One Brazilian prosecutor said top executives of the two firms could face charges for being aware of and engaging in the scheme.
“We are deepening investigations and collecting more evidence we consider necessary before we can press charges,” Brazilian federal prosecutor Athayde Ribeiro Costa, part of Brazil’s Carwash task-force, said in a interview by phone from Curitiba in Parana. “That’s why the raids were carried out in the companies’ offices in Geneva.”
A London-based spokeswoman for Vitol said the company has a zero tolerance policy in respect of bribery and corruption, and continues to cooperate with relevant authorities.
No one responded to calls made to Loya’s office at Vitol in Houston. An automatic email reply sent from Maarraoui’s email address at Vitol said he no longer works for the company. Moreira, who left Vitol in 2005, couldn’t be reached for comment.
Petrobras declined to comment on the testimony. Trafigura confirmed its Geneva offices were visited by Swiss authorities on Wednesday.
It responded to a request for assistance with the investigation, provided documents, and is taking the allegations seriously, a company representative said.
The Swiss Attorney General’s Office confirmed Thursday it “acted on a request for legal assistance from Brazil” in the case, while declining to provide further details.
The Swiss raids raise the stakes in the ongoing bribery investigation against Vitol, the world’s largest independent oil trader, and Trafigura, the second-biggest. Geneva is a key trading hub for both companies.
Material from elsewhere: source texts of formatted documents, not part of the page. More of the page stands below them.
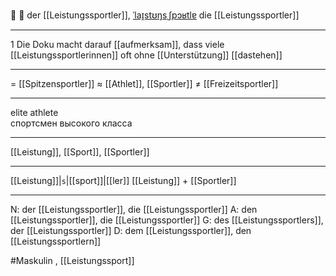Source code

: 🏅 🔵 der [[Leistungssportler]], [ˈlaɪ̯stʊŋsˌʃpɔʁtlɐ](https://youglish.com/pronounce/Leistungssportler/german)
die [[Leistungssportler]]

---
1 Die Doku macht darauf [[aufmerksam]], dass viele [[Leistungssportlerinnen]] oft ohne [[Unterstützung]] [[dastehen]]

---
= [[Spitzensportler]]
≈ [[Athlet]], [[Sportler]]
≠ [[Freizeitsportler]]

---
elite athlete  
спортсмен высокого класса

---
[[Leistung]], [[Sport]], [[Sportler]]

---
[[Leistung]]|`s`|[[sport]]|[[ler]]
[[Leistung]] + [[Sportler]]


---
N: der [[Leistungssportler]], die [[Leistungssportler]]
A: den [[Leistungssportler]], die [[Leistungssportler]]
G: des [[Leistungssportlers]], der [[Leistungssportler]]
D: dem [[Leistungssportler]], den [[Leistungssportlern]]


#Maskulin , [[Leistungssport]]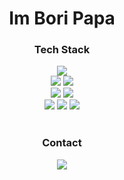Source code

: <div align=center><h1>Im Bori Papa</bori></div>

<div align=center><h3>Tech Stack</h3></div>

<div align=center> 
  <img src="https://img.shields.io/badge/java-007396?style=for-the-badge&logo=java&logoColor=white"> 
  <br>
  <img src="https://img.shields.io/badge/mysql-4479A1?style=for-the-badge&logo=mysql&logoColor=white"> 
  <img src="https://img.shields.io/badge/mariaDB-003545?style=for-the-badge&logo=mariaDB&logoColor=white"> 
  <br>
  
  <img src="https://img.shields.io/badge/Spring-6DB33F?style=for-the-badge&logo=spring&logoColor=white">
  <img src="https://img.shields.io/badge/Spring Boot-6DB33F?style=for-the-badge&logo=springboot&logoColor=white">
  <br>
  <img src="https://img.shields.io/badge/JPA-6DB33F?style=for-the-badge&logo=JPA&logoColor=white">
  <img src="https://img.shields.io/badge/SpringDataJPA-6DB33F?style=for-the-badge&logo=JPA&logoColor=white">
  <img src="https://img.shields.io/badge/QueryDSL-6DB33F?style=for-the-badge&logo=&logoColor=white">
  <br>

  <br>
</div>

<div align=center>
<h3>Contact</h3>
<a href="https://boricoding.tistory.com/">
  <img src="https://img.shields.io/badge/TechBolg-F05032?style=for-the-badge&logo=blog&logoColor=white">
</a>
</div>

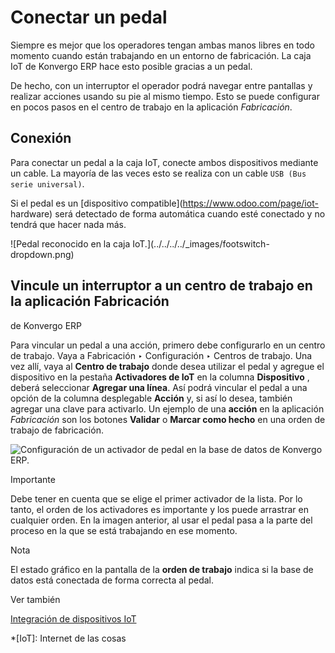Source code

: # Conectar un pedal

Siempre es mejor que los operadores tengan ambas manos libres en todo momento
cuando están trabajando en un entorno de fabricación. La caja IoT de Konvergo ERP hace
esto posible gracias a un pedal.

De hecho, con un interruptor el operador podrá navegar entre pantallas y
realizar acciones usando su pie al mismo tiempo. Esto se puede configurar en
pocos pasos en el centro de trabajo en la aplicación _Fabricación_.

## Conexión

Para conectar un pedal a la caja IoT, conecte ambos dispositivos mediante un
cable. La mayoría de las veces esto se realiza con un cable `USB (Bus serie
universal)`.

Si el pedal es un [dispositivo compatible](https://www.odoo.com/page/iot-
hardware) será detectado de forma automática cuando esté conectado y no tendrá
que hacer nada más.

![Pedal reconocido en la caja IoT.](../../../../_images/footswitch-
dropdown.png)

## Vincule un interruptor a un centro de trabajo en la aplicación Fabricación
de Konvergo ERP

Para vincular un pedal a una acción, primero debe configurarlo en un centro de
trabajo. Vaya a Fabricación ‣ Configuración ‣ Centros de trabajo. Una vez
allí, vaya al **Centro de trabajo** donde desea utilizar el pedal y agregue el
dispositivo en la pestaña **Activadores de IoT** en la columna **Dispositivo**
, deberá seleccionar **Agregar una línea**. Así podrá vincular el pedal a una
opción de la columna desplegable **Acción** y, si así lo desea, también
agregar una clave para activarlo. Un ejemplo de una **acción** en la
aplicación _Fabricación_ son los botones **Validar** o **Marcar como hecho**
en una orden de trabajo de fabricación.

![Configuración de un activador de pedal en la base de datos de Konvergo ERP.
](../../../../_images/footswitch-example.png) <div class="alert alert-warning">
<p class="alert-title">
Importante</p><p>Debe tener en cuenta que se elige el primer activador de la lista. Por lo tanto, el orden de los activadores es importante y los puede arrastrar en cualquier orden. En la imagen anterior, al usar el pedal pasa a la parte del proceso en la que se está trabajando en ese momento.</p>
</div>
<div class="alert alert-primary">
<p class="alert-title">
Nota</p><p>El estado gráfico en la pantalla de la <b>orden de trabajo</b> indica si la base de datos está conectada de forma correcta al pedal.</p>
</div> <div class="alert alert-secondary">
<p class="alert-title">
Ver también</p><p><a href="../../../inventory_and_mrp/manufacturing/management/using_work_centers#workcenter-iot"><span class="std std-ref">Integración de dispositivos IoT</span></a></p>
</div>

  *[IoT]: Internet de las cosas

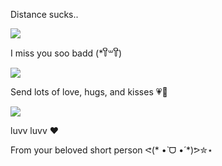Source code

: <!DOCTYPE html>
<html>

<head>
  <meta charset=”utf-8”>
  <meta name=”viewport” content=”width=device-width”>
  <title>warning</title>

  <link href=”style.css” rel=”stylesheet” type=”text/css” />
  <script>
    alert("You receive a very special message! 💌🕊️ ");
    alert("Hii there, I'm a little bit sad here... ｡°(°.◜ᯅ◝°)°｡");
    alert("Do u mind to lend me an ear for awhile? (⁎⁍̴̛ ₃ ⁍̴̛⁎)!");
    alert("there was this precious handsome boy that supposed to be my valentine today..");
    alert("But he's so faaaarrr away from me rn (｡ •́︿•̀｡ )");
    alert("Can u help me pass this message to him as pre-gift valentine? 🎁");
    alert("You can find him with prabowo's anthem and sound of farts that i dearly loved every day!");
    alert("tell him...");
    alert("Dear my beloved beh, the one and only 🤍!");
    alert("I hope u know that ur warm presence always made my days 1000x better 🔆");
    alert("Ur smile and laughter,");
    alert("Never fail to make my loneliness and sadness go away 💨✨");
    alert("I'm so thankful for it..");
    alert("Falling in love with you helped me fall in love with life (♡ˊ͈ ꒳ ˋ͈)");
    alert("I love u so much, beh! (∗˃̶ ᵕ ˂̶∗)♡♡");
    alert("Happy valentine's day, my love!🌹♡‧₊˚");
    alert("That's it.. thanks, do you think he will like it? hehe let me know ya! (⸝⸝⸝╸w╺⸝⸝⸝)");


  </script>
</head>

<body background=https://tenor.com/view/pixel-heart-gif-2700469687615697317.gif>
  <p>Distance sucks.. </p>
  <img src=https://tenor.com/view/onegai-my-melody-kuromi-angry-gif-23283851.gif>
  <p>I miss you soo badd (*꒦ິ꒳꒦ີ) </p>
  <img src=https://tenor.com/view/kuromi-crying-onegai-my-melody-gif-23283685.gif>
  <p>Send lots of love, hugs, and kisses 💗💋</p>
  <img src=https://tenor.com/view/kawaii-love-roses-flowers-heart-gif-15472147.gif>
  <p>luvv luvv ❤️</p>

  <p>From your beloved short person
    ᕙ(* •̀ ᗜ •́ *)ᕗ✮⋆ </p>

  <script src=”script.js”></script>
</body>

</html>
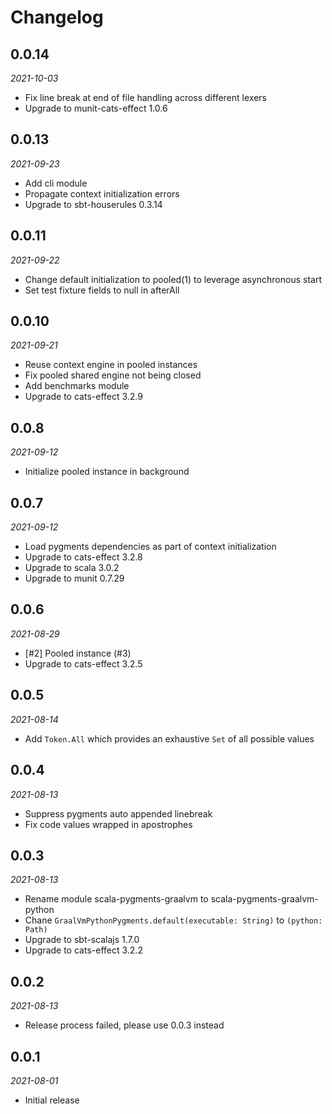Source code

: # Changelog

## 0.0.14

_2021-10-03_

 * Fix line break at end of file handling across different lexers
 * Upgrade to munit-cats-effect 1.0.6

## 0.0.13

_2021-09-23_

 * Add cli module
 * Propagate context initialization errors
 * Upgrade to sbt-houserules 0.3.14

## 0.0.11

_2021-09-22_

 * Change default initialization to pooled(1) to leverage asynchronous start
 * Set test fixture fields to null in afterAll

## 0.0.10

_2021-09-21_

 * Reuse context engine in pooled instances
 * Fix pooled shared engine not being closed
 * Add benchmarks module
 * Upgrade to cats-effect 3.2.9

## 0.0.8

_2021-09-12_

 * Initialize pooled instance in background

## 0.0.7

_2021-09-12_

 * Load pygments dependencies as part of context initialization
 * Upgrade to cats-effect 3.2.8
 * Upgrade to scala 3.0.2
 * Upgrade to munit 0.7.29

## 0.0.6

_2021-08-29_

 * [#2] Pooled instance (#3)
 * Upgrade to cats-effect 3.2.5

## 0.0.5

_2021-08-14_

 * Add `Token.All` which provides an exhaustive `Set` of all possible values

## 0.0.4

_2021-08-13_

 * Suppress pygments auto appended linebreak
 * Fix code values wrapped in apostrophes

## 0.0.3

_2021-08-13_

 * Rename module scala-pygments-graalvm to scala-pygments-graalvm-python
 * Chane `GraalVmPythonPygments.default(executable: String)` to `(python: Path)`
 * Upgrade to sbt-scalajs 1.7.0
 * Upgrade to cats-effect 3.2.2

## 0.0.2

_2021-08-13_

 * Release process failed, please use 0.0.3 instead

## 0.0.1

_2021-08-01_

 * Initial release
Trafigura’s top executives are based in the city.
Carwash has ensnared business leaders and politicians including former Brazilian President Luiz Inacio Lula da Silva.
It spread to Switzerland in 2015 as prosecutors and financial regulators began looking into whether the country’s banks unwittingly acted as conduits for money laundering and the payment of bribes. Swiss prosecutors said in February they were helping their Brazilian counterparts’ investigation into potential bribery. The contracts with Petrobras were signed between 2004 and 2015, officials said.
Brazilian prosecutors are currently conducting two separate criminal probes involving Vitol and Trafigura. Since those probes began in 2018, a judge has accepted charges against people connected to both companies, including alleged intermediaries. So far, no verdicts have been reached.
Brazilian authorities have alleged Vitol and Trafigura used agents to facilitate payments to officials at Petrobras. Some commodity trading houses, including Trafigura, have vowed to cut back or eliminate the use of intermediaries in foreign countries.